One aspect of life that inevitably crops up in reading or writing historical fiction is religion, the beliefs, practices and rituals of faith in the world and time surrounding the characters. Many writers manage to avoid the religious aspects of life in their work, and who can blame them? Religion adds a whole other layer to a story that could threaten to overtake things. But why would one want to ignore such a deep and personal connection to a place and time, a connection that could draw the reader closer to the people populating a particular age? It may be easier to ignore religion but the story will definitely be lacking in a sense.

Part of the problem is that many of the people inhabiting this modern, quick-paced world of ours have lost touch and can not relate to the feelings of faith that were felt by our ancestors and which were, for the most part, part of the every day.

This might not apply so much to religions that are still in strong existence to this day such as Hinduism, Judaism, and Buddhism or the younger religions of Christianity and Islam - when writing about these, the problem for the writer is more about being accurate and careful not to offend anyone simply because they still have large followings. There should always be a deep respect for people's beliefs.

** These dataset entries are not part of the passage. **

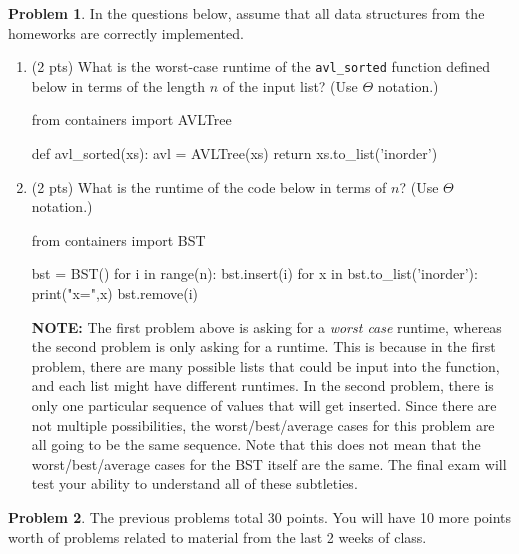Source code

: \documentclass[12pt]{exam}
\newcommand*{\hl}[1]{\colorbox{yellow}{#1}}
\newcommand*{\answerLong}[2]{
    \ifprintanswers{\hl{#1}}
\else{#2}
\fi
}
\newcommand*{\answer}[1]{\answerLong{#1}{~}}
\theoremstyle{definition}
\newtheorem{problem}{Problem}
\begin{document}
\newpage
\begin{problem}
In the questions below, assume that all data structures from the homeworks are correctly implemented.
\begin{enumerate}
\item
(2 pts)
What is the worst-case runtime of the \lstinline{avl_sorted} function defined below in terms of the length $n$ of the input list?
(Use $\Theta$ notation.)
\begin{python}
from containers import AVLTree

def avl_sorted(xs):
    avl = AVLTree(xs)
    return xs.to_list('inorder')
\end{python}

\answer{$\Theta(n \log n)$}

\vspace{1.5in}
\item
(2 pts)
What is the runtime of the code below in terms of $n$?
(Use $\Theta$ notation.)
   
\begin{python}
from containers import BST

bst = BST()
for i in range(n):
    bst.insert(i)
    for x in bst.to_list('inorder'):
        print("x=",x)
    bst.remove(i)
\end{python}
\answer{$\Theta(n)$}

\vspace{1in}
\noindent
        \textbf{NOTE:}
The first problem above is asking for a \emph{worst case} runtime,
whereas the second problem is only asking for a runtime.
This is because in the first problem, there are many possible lists that could be input into the function, and each list might have different runtimes.
In the second problem, there is only one particular sequence of values that will get inserted.
Since there are not multiple possibilities, the worst/best/average cases for this problem are all going to be the same sequence.
Note that this does not mean that the worst/best/average cases for the BST itself are the same.
The final exam will test your ability to understand all of these subtleties.

\end{enumerate}
\end{problem}


\newpage
\begin{problem}
    The previous problems total 30 points.
    You will have 10 more points worth of problems related to material from the last 2 weeks of class. 
\end{problem}
\end{document}
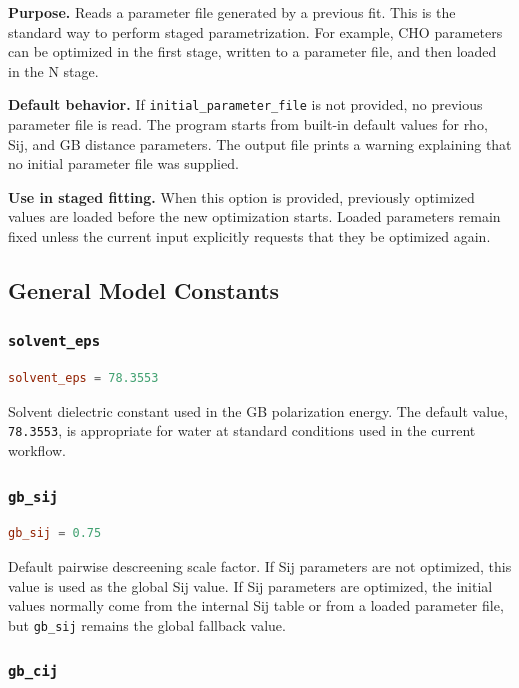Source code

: \documentclass[11pt]{article}
\begin{document}
\textbf{Purpose.}
Reads a parameter file generated by a previous fit. This is the standard way to
perform staged parametrization. For example, CHO parameters can be optimized in
the first stage, written to a parameter file, and then loaded in the N stage.

\textbf{Default behavior.}
If \texttt{initial\_parameter\_file} is not provided, no previous parameter file
is read. The program starts from built-in default values for rho, Sij, and GB
distance parameters. The output file prints a warning explaining that no initial
parameter file was supplied.

\textbf{Use in staged fitting.}
When this option is provided, previously optimized values are loaded before the
new optimization starts. Loaded parameters remain fixed unless the current input
explicitly requests that they be optimized again.

\subsection{General Model Constants}

\subsubsection{\texttt{solvent\_eps}}

\begin{lstlisting}[language=toml]
solvent_eps = 78.3553
\end{lstlisting}

Solvent dielectric constant used in the GB polarization energy. The default
value, \texttt{78.3553}, is appropriate for water at standard conditions used in
the current workflow.

\subsubsection{\texttt{gb\_sij}}

\begin{lstlisting}[language=toml]
gb_sij = 0.75
\end{lstlisting}

Default pairwise descreening scale factor. If Sij parameters are not optimized,
this value is used as the global Sij value. If Sij parameters are optimized, the
initial values normally come from the internal Sij table or from a loaded
parameter file, but \texttt{gb\_sij} remains the global fallback value.

\subsubsection{\texttt{gb\_cij}}
\end{document}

When writing about the ancient polytheistic religions of Greece, Rome and Egypt there is a two-part conundrum. Firstly, depending on the sources available, it might not be very easy to attain a level of accuracy regarding a particular religion. Secondly, how can a writer overcome the barrier that is the modern mind in order to draw a reader in and make it believable?

On the first point, research is essential as well as visiting the sites about which you are writing. If written sources are scant, then going to a place to "feel the vibe" can sometimes help to give texture to your scenes. The ancient religions had been around for much longer than, say, Christianity and Islam have to date. The faith of many thousands (millions?) of believers over the centuries leaves an indelible, if not intangible, mark on a place. In my own experience, the sanctuaries of Olympia, Delphi and Elefsis in Greece, or even the temples of the Forum Romanum in Rome still resonate with the faith of ages and in some of these spots flowers are still laid for the powers that were. However, when the sources regarding religious practices are scant and when it is impossible to visit a site, it is the writer's job to fill in the gaps as best he or she can. This can be an extremely fun exercise and usually, your characters will help you along.

The second part of the conundrum, of drawing in modern readers to make your characters' religion believable, is slightly more tricky. For many, the past is the past and as such has no legitimacy, especially ancient religions - although, those who think like this will probably not be reading historical fiction. Sadly there is a degree of arrogance in the modern mindset that tends to dismiss ancient, near extinct, religious beliefs as false and completely misguided. This is an unfortunate and close-minded point of view because it closes people off to understanding the past and well, exprencing some very exciting stories that in fact influenced and shaped the world we live in.

One thing about ancient religions is that they were very human religions with gods and goddesses that represented all that was beautiful and terrible in humanity be it Love, or War, Wisdom or Vengeance. There was a god or goddess for every aspect of life, every emotion, and as a result the gods and goddesses were an influence on and a part of everyday life. You can see it in ancient art and architecture, in a roughly carved figurine gathering dust in the corner of a museum, the wind-worn columns of temple ruins or a few lines from a sacred hymn whose utterance carried great weight long ago.

A writer should not shy from religion, the way we so often do in conversation these days, but rather show it for all that it is, drawing in the reader to open their mind and eyes and make the characters and story come to life in an infinitely more human way.